I tried to use simd optimize sm3. In the algorithm, I tried to use _mm_rol_epi32 to describe P1(X) = X ⊕ (X <<< 15) ⊕ (X <<< 23)。At first, I use rotate_left to describe X <<< 15,but it costs too much time. Then I use _mm_rol_epi32 to replace the rotate_left and calculate 4 u32 values at the same time.
However, the time cost longer than before.
So I'm really confused, and hope anyone can give me some advice.

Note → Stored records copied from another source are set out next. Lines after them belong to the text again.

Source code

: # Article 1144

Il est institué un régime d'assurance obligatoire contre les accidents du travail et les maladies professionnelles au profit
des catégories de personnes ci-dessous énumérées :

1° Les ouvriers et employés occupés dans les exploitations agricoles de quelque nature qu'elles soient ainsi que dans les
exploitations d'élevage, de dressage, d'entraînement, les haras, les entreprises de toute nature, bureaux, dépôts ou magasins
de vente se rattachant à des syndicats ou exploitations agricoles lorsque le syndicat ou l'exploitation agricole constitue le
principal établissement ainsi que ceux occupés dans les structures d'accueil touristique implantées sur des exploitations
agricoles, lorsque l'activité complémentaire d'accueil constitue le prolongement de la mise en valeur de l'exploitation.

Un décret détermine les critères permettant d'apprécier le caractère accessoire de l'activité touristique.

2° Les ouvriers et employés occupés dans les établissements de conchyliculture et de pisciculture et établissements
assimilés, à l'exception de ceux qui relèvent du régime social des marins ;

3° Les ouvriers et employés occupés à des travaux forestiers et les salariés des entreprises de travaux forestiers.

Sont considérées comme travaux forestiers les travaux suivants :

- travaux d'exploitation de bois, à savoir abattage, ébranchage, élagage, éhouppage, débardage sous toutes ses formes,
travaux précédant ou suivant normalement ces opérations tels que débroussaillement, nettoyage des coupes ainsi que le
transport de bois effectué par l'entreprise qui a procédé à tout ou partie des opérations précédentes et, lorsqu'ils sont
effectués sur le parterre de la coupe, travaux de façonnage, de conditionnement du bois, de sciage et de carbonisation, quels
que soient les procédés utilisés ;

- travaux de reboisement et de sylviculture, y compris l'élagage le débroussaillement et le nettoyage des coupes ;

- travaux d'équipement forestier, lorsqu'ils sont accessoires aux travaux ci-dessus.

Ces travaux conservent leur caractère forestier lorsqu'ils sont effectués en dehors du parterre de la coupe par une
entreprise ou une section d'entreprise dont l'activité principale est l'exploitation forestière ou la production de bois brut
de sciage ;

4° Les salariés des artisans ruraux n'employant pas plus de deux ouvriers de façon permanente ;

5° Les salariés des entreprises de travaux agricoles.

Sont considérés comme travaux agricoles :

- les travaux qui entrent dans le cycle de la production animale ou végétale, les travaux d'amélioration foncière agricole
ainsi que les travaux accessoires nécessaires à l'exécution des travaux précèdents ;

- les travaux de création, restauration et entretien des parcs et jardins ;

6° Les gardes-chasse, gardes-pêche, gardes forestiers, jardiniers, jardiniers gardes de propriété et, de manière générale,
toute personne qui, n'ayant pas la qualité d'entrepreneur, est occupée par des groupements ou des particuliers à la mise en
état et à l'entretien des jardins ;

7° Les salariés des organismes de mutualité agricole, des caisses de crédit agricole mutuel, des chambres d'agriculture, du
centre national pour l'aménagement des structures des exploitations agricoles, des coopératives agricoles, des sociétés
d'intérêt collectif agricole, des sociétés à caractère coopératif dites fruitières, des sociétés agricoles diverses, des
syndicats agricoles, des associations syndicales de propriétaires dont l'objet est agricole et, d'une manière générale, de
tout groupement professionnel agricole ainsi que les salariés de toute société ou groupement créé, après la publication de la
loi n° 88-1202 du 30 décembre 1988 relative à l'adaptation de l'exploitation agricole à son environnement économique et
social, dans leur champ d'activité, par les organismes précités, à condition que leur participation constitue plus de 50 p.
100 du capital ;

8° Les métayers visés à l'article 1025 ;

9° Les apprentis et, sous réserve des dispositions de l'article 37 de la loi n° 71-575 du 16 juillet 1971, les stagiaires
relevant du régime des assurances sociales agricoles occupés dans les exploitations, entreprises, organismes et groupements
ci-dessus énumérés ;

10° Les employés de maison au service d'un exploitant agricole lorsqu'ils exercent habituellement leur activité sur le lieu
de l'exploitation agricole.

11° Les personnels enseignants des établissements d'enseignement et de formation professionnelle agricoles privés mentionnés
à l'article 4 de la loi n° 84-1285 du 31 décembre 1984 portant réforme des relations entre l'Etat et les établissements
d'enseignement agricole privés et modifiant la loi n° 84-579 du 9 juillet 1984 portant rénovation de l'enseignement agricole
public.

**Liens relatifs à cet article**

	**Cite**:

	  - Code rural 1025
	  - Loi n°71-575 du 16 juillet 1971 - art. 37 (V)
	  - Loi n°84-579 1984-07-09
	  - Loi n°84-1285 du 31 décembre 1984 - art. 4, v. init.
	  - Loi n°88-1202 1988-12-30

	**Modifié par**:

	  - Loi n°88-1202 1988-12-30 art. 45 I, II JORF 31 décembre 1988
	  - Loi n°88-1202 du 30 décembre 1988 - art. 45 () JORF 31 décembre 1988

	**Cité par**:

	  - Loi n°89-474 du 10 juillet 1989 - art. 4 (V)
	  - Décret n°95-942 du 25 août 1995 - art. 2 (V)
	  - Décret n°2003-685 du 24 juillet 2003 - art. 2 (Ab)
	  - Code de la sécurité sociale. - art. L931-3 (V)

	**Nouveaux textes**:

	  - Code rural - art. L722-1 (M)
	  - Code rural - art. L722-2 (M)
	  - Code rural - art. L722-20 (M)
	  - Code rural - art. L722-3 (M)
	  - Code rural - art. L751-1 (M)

Can you show the actual code? That way we don't have to guess what you did. Also did you enable the avx512f and avx512vl target features? If not these functions won't be inlined (LLVM only inlines if the callee doesn't have any target features enabled that the caller doesn't).
use std::arch::x86_64::*;
pub fn expand_four_w(w_origin: &[u32; 20], w0: usize, w7: usize, w13: usize, w3: usize, w10: usize) -> (){
unsafe {
let w_origin_ptr = w_origin.as_ptr();
let w_first_quarter = _mm_loadu_si128(w_origin_ptr.add(w0) as *const __m128i);
let w_second_quarter = _mm_loadu_si128(w_origin_ptr.add(w7) as *const __m128i);
let w_third_quarter = _mm_loadu_si128(w_origin_ptr.add(w13) as *const __m128i);
let w_third_quarter = _mm_rol_epi32::<15>(w_third_quarter);
let p1_tmp = _mm_xor_si128(w_first_quarter, w_second_quarter);
let p1 = _mm_xor_si128(p1_tmp, w_third_quarter);
let p1_second = _mm_rol_epi32::<15>(p1);
let p1_third = _mm_rol_epi32::<23>(p1);
let p1_res_tmp = _mm_xor_si128(p1, p1_second);
let p1_res = _mm_xor_si128(p1_res_tmp, p1_third);
let w_fourth_quarter = _mm_loadu_si128(w_origin_ptr.add(w3) as *const __m128i);
let w_fourth_quarter = _mm_rol_epi32::<7>(w_fourth_quarter);
let w_result_tmp = _mm_xor_si128(p1_res, w_fourth_quarter);
let w_fifth_quarter = _mm_loadu_si128(w_origin_ptr.add(w10) as *const __m128i);
let w_result = _mm_xor_si128(w_result_tmp, w_fifth_quarter);
_mm_storeu_si128(w_origin.as_ptr().add(w0) as *mut __m128i, w_result);
if w0 == 0 {
_mm_storeu_si128(w_origin.as_ptr().add(16) as *mut __m128i, w_result);
}
}
}
AND
I use RUSTFLAGS=-Ctarget-feature=+avx2 cargo test --release
It did need to be RUSTFLAGS=-Ctarget-feature=+avx512f,+avx512vl. Also note that your CPU must support AVX512 for the resulting program to run. If you don't have a server CPU there is a large chance that it doesn't support AVX512.